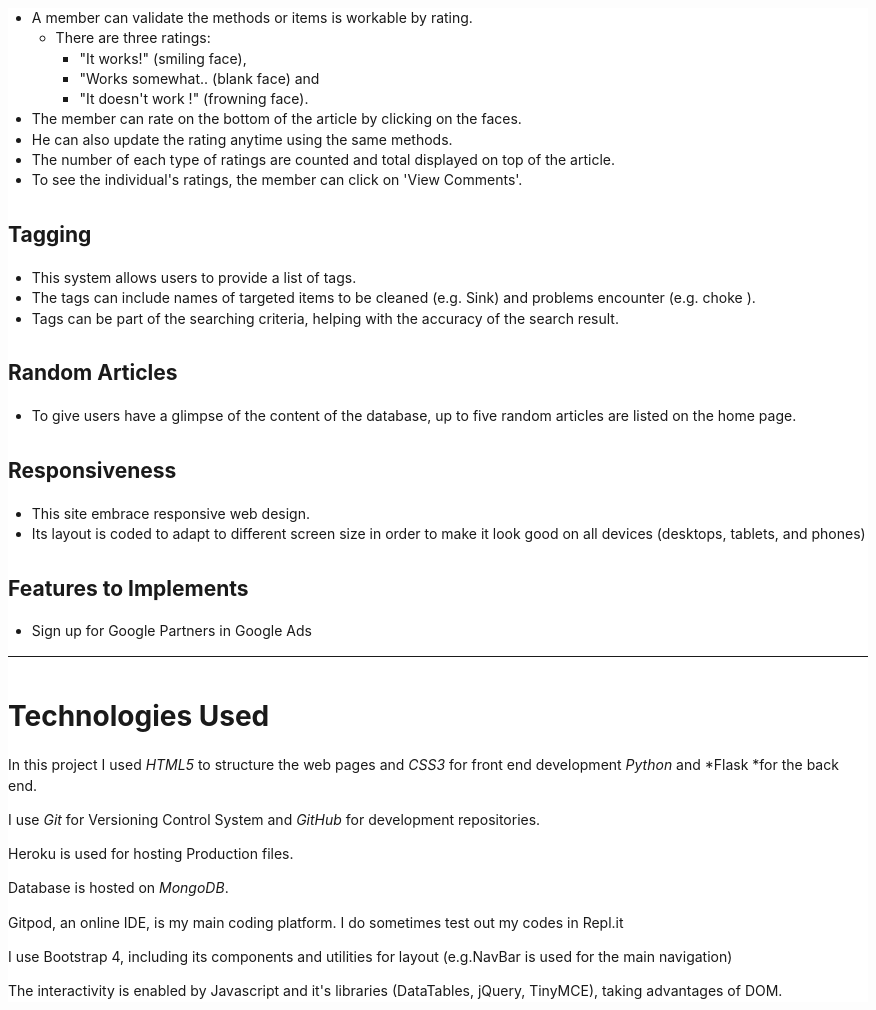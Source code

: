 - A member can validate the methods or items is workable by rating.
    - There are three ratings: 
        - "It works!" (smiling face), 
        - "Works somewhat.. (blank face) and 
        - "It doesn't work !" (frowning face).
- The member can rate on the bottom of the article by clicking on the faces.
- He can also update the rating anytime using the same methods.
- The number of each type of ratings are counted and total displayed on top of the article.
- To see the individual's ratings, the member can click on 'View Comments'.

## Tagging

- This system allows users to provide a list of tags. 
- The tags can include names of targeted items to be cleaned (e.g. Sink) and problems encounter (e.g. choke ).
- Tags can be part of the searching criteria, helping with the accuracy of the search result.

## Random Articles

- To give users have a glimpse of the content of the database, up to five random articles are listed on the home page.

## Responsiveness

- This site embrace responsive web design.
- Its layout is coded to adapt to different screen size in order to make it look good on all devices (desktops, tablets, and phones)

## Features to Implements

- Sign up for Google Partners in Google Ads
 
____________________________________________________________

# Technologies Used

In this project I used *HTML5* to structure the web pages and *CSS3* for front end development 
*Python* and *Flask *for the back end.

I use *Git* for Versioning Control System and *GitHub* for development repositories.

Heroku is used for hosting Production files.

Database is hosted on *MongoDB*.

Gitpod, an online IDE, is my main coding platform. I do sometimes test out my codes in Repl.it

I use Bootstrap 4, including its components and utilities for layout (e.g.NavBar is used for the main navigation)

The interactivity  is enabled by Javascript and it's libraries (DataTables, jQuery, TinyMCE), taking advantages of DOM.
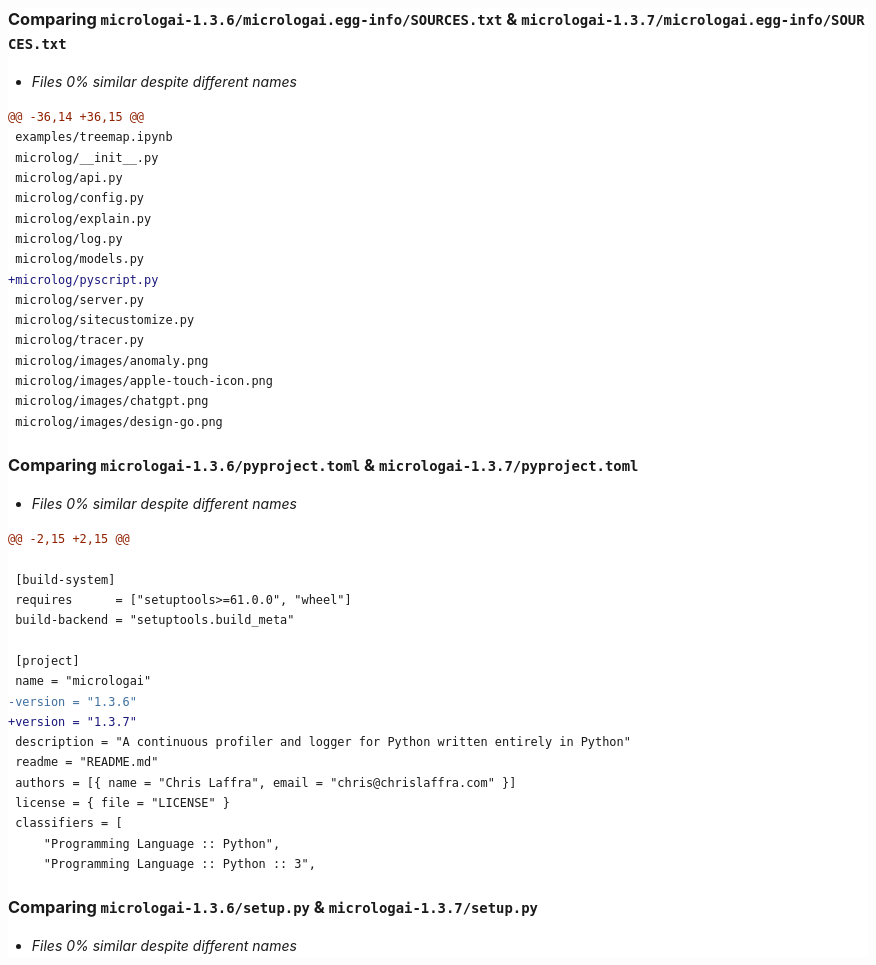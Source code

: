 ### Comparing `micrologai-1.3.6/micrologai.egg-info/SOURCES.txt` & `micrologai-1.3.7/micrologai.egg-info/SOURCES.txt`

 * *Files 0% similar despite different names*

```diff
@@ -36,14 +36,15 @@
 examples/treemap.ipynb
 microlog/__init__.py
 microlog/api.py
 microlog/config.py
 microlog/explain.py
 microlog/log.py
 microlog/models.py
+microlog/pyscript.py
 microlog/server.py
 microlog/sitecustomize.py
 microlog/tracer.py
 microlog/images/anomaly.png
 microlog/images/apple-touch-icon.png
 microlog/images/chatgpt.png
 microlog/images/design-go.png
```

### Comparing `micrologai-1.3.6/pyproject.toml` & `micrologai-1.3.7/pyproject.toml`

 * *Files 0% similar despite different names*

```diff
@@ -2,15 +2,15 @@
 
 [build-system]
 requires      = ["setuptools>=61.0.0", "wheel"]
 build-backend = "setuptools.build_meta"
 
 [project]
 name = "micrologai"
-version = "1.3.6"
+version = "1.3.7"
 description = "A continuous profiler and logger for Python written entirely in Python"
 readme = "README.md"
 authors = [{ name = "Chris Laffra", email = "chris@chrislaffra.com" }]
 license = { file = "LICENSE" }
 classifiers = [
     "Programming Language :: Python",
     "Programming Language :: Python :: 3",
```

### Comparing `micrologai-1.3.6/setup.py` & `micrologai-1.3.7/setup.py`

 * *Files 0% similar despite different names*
--
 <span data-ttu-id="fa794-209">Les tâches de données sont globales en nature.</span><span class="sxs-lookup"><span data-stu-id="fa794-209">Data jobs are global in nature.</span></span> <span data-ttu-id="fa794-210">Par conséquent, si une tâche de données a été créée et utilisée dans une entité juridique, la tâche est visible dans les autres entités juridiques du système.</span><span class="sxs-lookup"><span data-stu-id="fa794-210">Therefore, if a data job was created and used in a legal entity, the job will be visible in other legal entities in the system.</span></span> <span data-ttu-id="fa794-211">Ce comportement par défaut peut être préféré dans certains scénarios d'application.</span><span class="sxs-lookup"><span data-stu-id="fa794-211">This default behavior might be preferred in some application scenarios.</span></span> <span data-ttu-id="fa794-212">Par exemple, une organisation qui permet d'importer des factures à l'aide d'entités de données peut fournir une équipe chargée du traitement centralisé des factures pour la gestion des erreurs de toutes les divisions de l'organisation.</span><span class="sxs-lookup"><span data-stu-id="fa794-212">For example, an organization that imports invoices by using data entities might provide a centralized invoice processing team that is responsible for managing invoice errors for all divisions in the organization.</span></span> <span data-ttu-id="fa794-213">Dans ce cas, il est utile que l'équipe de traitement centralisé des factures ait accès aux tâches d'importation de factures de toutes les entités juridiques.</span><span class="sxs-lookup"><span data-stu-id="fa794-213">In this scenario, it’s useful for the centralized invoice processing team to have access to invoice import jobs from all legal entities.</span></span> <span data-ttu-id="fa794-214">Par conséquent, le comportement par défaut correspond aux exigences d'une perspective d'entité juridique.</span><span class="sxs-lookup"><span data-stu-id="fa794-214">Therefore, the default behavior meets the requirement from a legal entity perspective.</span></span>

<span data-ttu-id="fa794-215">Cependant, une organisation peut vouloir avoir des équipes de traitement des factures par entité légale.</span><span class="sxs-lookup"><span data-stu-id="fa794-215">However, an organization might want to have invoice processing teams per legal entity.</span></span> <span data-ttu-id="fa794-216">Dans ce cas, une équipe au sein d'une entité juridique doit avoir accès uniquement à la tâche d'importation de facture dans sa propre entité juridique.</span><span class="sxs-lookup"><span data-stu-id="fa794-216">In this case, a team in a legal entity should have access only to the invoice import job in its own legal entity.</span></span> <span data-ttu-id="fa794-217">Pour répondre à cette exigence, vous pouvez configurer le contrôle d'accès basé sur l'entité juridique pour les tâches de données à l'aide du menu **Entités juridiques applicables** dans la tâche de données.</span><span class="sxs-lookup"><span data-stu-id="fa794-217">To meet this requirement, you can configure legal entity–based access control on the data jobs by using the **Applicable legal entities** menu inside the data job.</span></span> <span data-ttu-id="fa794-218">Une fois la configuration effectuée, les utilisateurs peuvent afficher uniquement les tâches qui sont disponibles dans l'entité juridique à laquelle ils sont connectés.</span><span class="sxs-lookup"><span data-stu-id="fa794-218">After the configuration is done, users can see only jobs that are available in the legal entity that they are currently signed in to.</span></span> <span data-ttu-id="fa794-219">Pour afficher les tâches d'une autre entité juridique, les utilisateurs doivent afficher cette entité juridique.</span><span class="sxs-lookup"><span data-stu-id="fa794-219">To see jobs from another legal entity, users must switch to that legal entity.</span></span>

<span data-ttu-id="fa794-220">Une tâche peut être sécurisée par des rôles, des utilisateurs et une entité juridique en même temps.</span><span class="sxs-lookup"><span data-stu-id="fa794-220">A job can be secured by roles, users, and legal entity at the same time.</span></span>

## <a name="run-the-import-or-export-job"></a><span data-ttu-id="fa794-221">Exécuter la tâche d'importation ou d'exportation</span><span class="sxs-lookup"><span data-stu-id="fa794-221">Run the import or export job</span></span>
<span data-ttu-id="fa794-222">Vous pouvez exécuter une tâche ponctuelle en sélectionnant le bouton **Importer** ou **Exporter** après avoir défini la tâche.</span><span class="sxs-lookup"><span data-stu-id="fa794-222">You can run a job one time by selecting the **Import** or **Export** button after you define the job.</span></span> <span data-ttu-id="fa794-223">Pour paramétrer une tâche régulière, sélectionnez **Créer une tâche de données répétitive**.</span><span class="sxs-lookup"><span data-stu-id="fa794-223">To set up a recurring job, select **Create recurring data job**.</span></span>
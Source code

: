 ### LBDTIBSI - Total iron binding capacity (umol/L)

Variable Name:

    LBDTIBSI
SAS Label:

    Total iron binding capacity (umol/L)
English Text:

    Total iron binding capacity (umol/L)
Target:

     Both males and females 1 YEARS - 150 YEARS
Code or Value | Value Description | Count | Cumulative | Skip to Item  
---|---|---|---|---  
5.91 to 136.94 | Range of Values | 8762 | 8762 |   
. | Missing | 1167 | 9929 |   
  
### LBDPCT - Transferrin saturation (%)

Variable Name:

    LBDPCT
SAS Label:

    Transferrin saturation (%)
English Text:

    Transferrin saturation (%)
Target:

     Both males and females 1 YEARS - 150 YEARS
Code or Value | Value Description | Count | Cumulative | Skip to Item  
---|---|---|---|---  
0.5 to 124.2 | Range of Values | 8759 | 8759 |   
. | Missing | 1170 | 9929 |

What the task requires =>
Take the entries above and return only the lines from the one with "## Random Articles" to the one with "Database is hosted on *MongoDB*.", both included, unchanged.

Answer space =>
## Random Articles

- To give users have a glimpse of the content of the database, up to five random articles are listed on the home page.

## Responsiveness

- This site embrace responsive web design.
- Its layout is coded to adapt to different screen size in order to make it look good on all devices (desktops, tablets, and phones)

## Features to Implements

- Sign up for Google Partners in Google Ads
 
____________________________________________________________

# Technologies Used

In this project I used *HTML5* to structure the web pages and *CSS3* for front end development 
*Python* and *Flask *for the back end.

I use *Git* for Versioning Control System and *GitHub* for development repositories.

Heroku is used for hosting Production files.

Database is hosted on *MongoDB*.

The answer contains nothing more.